"Önerimiz, Suriye’de anlaşılmış üç bölge oluşturmayı içeriyor. Birinci bölge Şam’ın güney bölgeleri, Humus, Tartus, Baniyas ve Lazkiye’yi içeren rejim güçlerinin bulunduğu bölge. İkincisi Halep’in doğusundan Haseke ve Kamışlı’ya uzanan ve ülkenin kuzeybatısındaki Kürtlerin kontrolü altındaki bölgeleri de kapsayan bir Kürt bölgesi. Üçüncüsü ise muhalefetin kontrolü altındaki Deraa, İdlib, Halep ve Hama’yı içeren bölge... DAEŞ’in kontrolü altındaki dördüncü bölge, uluslararası DAEŞ karşıtı koalisyonun DAEŞ’i bölgeden çıkarmasıyla birlikte uluslararası idare altına girecektir. Rusya ve İran, Esad rejiminin kontrolü altındaki bölgeye garantörlük yapacak. ABD Kürt bölgesinin garantisini sağlayacak. Sünni muhalefetin bölgesinin garantörlüğünü de Türkiye ve Ürdün üstlenecek.”
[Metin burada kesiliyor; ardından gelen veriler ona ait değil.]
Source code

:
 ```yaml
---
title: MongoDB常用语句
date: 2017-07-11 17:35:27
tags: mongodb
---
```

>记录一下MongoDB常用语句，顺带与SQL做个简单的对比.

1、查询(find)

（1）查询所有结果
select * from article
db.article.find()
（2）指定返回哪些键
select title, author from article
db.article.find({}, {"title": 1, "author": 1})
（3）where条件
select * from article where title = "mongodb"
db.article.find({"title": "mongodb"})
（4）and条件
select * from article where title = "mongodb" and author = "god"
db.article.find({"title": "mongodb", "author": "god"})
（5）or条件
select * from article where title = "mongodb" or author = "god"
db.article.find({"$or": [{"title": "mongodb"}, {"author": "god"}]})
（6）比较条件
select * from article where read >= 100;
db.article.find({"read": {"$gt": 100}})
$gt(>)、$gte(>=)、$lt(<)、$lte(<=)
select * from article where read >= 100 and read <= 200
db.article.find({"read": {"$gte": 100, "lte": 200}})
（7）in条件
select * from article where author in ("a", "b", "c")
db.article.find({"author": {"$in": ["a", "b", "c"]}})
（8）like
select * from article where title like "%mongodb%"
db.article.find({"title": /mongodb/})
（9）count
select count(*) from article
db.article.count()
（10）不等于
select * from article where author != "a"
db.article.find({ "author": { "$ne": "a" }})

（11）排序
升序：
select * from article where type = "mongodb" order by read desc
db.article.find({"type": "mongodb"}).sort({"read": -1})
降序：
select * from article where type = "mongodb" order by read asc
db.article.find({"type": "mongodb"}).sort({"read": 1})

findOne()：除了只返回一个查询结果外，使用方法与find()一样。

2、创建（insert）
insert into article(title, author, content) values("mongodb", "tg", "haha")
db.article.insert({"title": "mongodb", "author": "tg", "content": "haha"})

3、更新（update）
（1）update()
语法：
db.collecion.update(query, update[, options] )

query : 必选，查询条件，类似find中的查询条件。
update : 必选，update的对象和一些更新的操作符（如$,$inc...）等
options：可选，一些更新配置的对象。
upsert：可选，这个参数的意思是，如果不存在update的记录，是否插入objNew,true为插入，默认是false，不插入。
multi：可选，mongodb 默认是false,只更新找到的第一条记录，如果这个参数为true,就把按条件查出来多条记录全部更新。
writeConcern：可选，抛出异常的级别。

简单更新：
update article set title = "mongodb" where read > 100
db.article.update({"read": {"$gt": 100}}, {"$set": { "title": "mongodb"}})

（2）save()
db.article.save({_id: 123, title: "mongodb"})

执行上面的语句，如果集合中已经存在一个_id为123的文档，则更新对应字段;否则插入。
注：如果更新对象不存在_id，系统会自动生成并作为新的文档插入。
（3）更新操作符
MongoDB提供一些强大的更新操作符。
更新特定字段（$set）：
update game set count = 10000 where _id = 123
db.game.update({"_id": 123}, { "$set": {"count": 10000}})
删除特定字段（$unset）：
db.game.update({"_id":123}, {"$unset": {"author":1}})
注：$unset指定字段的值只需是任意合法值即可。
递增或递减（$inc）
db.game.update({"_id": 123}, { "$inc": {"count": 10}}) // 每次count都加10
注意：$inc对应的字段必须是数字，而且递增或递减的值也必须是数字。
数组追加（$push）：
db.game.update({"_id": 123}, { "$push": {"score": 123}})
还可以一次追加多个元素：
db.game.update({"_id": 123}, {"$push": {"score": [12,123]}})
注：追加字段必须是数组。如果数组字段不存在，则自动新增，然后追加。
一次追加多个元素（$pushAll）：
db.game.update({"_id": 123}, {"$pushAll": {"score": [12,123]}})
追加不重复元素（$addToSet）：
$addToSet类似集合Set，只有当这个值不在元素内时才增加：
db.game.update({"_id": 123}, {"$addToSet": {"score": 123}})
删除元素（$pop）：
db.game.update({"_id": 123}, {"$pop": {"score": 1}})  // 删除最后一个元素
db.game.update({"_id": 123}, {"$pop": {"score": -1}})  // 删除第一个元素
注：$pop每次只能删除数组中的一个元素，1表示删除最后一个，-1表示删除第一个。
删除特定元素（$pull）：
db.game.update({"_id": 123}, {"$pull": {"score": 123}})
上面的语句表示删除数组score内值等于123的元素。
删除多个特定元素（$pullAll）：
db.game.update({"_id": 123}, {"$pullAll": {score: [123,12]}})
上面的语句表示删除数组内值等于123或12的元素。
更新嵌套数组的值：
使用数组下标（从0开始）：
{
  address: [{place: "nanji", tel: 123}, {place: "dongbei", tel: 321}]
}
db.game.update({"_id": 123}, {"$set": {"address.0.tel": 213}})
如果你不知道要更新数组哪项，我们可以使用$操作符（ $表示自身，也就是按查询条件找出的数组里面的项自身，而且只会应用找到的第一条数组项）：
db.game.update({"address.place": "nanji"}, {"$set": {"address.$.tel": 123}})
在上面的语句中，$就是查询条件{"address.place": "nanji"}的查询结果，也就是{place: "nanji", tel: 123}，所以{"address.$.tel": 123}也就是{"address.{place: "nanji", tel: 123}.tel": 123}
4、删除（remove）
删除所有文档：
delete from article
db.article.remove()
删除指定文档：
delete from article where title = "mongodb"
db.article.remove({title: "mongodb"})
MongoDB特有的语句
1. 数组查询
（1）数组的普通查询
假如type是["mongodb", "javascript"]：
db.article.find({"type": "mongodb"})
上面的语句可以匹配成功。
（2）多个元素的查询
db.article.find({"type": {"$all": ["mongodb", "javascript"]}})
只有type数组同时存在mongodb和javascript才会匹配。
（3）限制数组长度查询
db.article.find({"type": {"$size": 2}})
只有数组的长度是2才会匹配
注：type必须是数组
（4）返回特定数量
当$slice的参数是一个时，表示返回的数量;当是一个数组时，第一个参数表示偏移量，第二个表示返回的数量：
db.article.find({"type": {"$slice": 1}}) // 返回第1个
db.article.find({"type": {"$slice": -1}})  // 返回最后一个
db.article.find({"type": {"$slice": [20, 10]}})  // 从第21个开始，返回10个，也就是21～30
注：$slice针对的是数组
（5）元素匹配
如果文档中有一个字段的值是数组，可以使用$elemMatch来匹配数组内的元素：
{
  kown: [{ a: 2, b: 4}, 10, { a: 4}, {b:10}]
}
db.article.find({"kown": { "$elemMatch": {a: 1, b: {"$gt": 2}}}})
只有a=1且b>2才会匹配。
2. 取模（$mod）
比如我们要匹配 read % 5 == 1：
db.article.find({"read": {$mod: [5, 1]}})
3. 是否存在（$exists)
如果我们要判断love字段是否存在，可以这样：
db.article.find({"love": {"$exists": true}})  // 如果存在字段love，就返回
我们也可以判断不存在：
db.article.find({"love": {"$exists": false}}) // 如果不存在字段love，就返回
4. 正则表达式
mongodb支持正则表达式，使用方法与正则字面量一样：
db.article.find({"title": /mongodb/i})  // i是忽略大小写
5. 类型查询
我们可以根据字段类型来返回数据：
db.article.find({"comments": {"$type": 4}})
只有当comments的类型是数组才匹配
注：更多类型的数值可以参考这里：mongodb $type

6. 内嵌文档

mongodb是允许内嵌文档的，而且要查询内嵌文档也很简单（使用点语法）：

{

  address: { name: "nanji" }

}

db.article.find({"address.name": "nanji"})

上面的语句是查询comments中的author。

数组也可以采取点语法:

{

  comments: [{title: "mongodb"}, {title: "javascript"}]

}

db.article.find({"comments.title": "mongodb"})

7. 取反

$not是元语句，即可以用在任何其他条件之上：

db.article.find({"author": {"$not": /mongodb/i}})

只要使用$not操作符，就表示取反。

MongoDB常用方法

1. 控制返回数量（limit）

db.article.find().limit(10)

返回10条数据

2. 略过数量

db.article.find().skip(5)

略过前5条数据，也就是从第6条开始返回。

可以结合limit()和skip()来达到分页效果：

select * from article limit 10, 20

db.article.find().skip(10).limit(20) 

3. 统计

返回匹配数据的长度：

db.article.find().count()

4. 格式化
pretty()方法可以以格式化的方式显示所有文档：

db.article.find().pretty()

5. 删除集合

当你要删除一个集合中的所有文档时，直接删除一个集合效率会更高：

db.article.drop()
DAEŞ’in kontrol ettiği bölgelerden tamamen temizlenmesinin ardından geniş temsiliyeti olan bir Suriye hükümetinin devreye girmesinin önünün açılacağı da yine raporda yer alan unsurlar arasında.
ABD derin dehlizlerinin politika üretim üssü Rand Corporation’ın, Aralık ayı
sonunda yayınladığı “A Peace Plan For Syria” (Suriye için barış planı) başlıklı raporun ana fikri bu paragraf.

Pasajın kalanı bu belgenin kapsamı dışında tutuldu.